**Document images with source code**
-- Opening Marker --
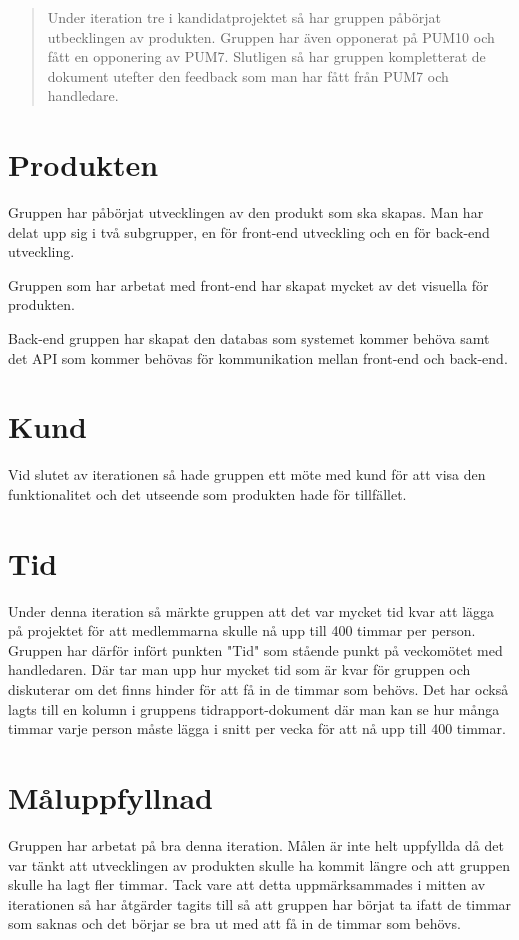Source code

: \documentclass[a4paper,10pt]{article}
\begin{document}


\clearpage
\begin{abstract}
\noindent Under iteration tre i kandidatprojektet så har gruppen påbörjat utbecklingen av produkten. Gruppen har även opponerat på PUM10 och fått en opponering av PUM7.
Slutligen så har gruppen kompletterat de dokument utefter den feedback som man har fått från PUM7 och handledare.
\end{abstract}
\clearpage

\section{Produkten}
\label{sec:Produkten}
Gruppen har påbörjat utvecklingen av den produkt som ska skapas. Man har delat upp sig i två subgrupper, en för front-end utveckling och en för back-end utveckling.

Gruppen som har arbetat med front-end har skapat mycket av det visuella för produkten. 

Back-end gruppen har skapat den databas som systemet kommer behöva samt det API som kommer behövas för kommunikation mellan front-end och back-end.

\section{Kund}
Vid slutet av iterationen så hade gruppen ett möte med kund för att visa den funktionalitet och det utseende som produkten hade för tillfället. 

\section{Tid}
Under denna iteration så märkte gruppen att det var mycket tid kvar att lägga på projektet för att medlemmarna skulle nå upp till 400 timmar per person. Gruppen har därför infört punkten "Tid" som stående punkt på veckomötet med handledaren. Där tar man upp hur mycket tid som är kvar för gruppen och diskuterar om det finns hinder för att få in de timmar som behövs. 
Det har också lagts till en kolumn i gruppens tidrapport-dokument där man kan se hur många timmar varje person måste lägga i snitt per vecka för att nå upp till 400 timmar.

\section{Måluppfyllnad}
Gruppen har arbetat på bra denna iteration. Målen är inte helt uppfyllda då det var tänkt att utvecklingen av produkten skulle ha kommit längre och att gruppen skulle ha lagt fler timmar. Tack vare att detta uppmärksammades i mitten av iterationen så har åtgärder tagits till så att gruppen har börjat ta ifatt de timmar som saknas och det börjar se bra ut med att få in de timmar som behövs.
\end{document}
-- Closing Marker --
**Activity**
Pictures do not go in the copy; print every entry exactly as it stands.

**Response area**
Source code

: \documentclass[a4paper,10pt]{article}
\begin{document}


\clearpage
\begin{abstract}
\noindent Under iteration tre i kandidatprojektet så har gruppen påbörjat utbecklingen av produkten. Gruppen har även opponerat på PUM10 och fått en opponering av PUM7.
Slutligen så har gruppen kompletterat de dokument utefter den feedback som man har fått från PUM7 och handledare.
\end{abstract}
\clearpage

\section{Produkten}
\label{sec:Produkten}
Gruppen har påbörjat utvecklingen av den produkt som ska skapas. Man har delat upp sig i två subgrupper, en för front-end utveckling och en för back-end utveckling.

Gruppen som har arbetat med front-end har skapat mycket av det visuella för produkten. 

Back-end gruppen har skapat den databas som systemet kommer behöva samt det API som kommer behövas för kommunikation mellan front-end och back-end.

\section{Kund}
Vid slutet av iterationen så hade gruppen ett möte med kund för att visa den funktionalitet och det utseende som produkten hade för tillfället. 

\section{Tid}
Under denna iteration så märkte gruppen att det var mycket tid kvar att lägga på projektet för att medlemmarna skulle nå upp till 400 timmar per person. Gruppen har därför infört punkten "Tid" som stående punkt på veckomötet med handledaren. Där tar man upp hur mycket tid som är kvar för gruppen och diskuterar om det finns hinder för att få in de timmar som behövs. 
Det har också lagts till en kolumn i gruppens tidrapport-dokument där man kan se hur många timmar varje person måste lägga i snitt per vecka för att nå upp till 400 timmar.

\section{Måluppfyllnad}
Gruppen har arbetat på bra denna iteration. Målen är inte helt uppfyllda då det var tänkt att utvecklingen av produkten skulle ha kommit längre och att gruppen skulle ha lagt fler timmar. Tack vare att detta uppmärksammades i mitten av iterationen så har åtgärder tagits till så att gruppen har börjat ta ifatt de timmar som saknas och det börjar se bra ut med att få in de timmar som behövs.
\end{document}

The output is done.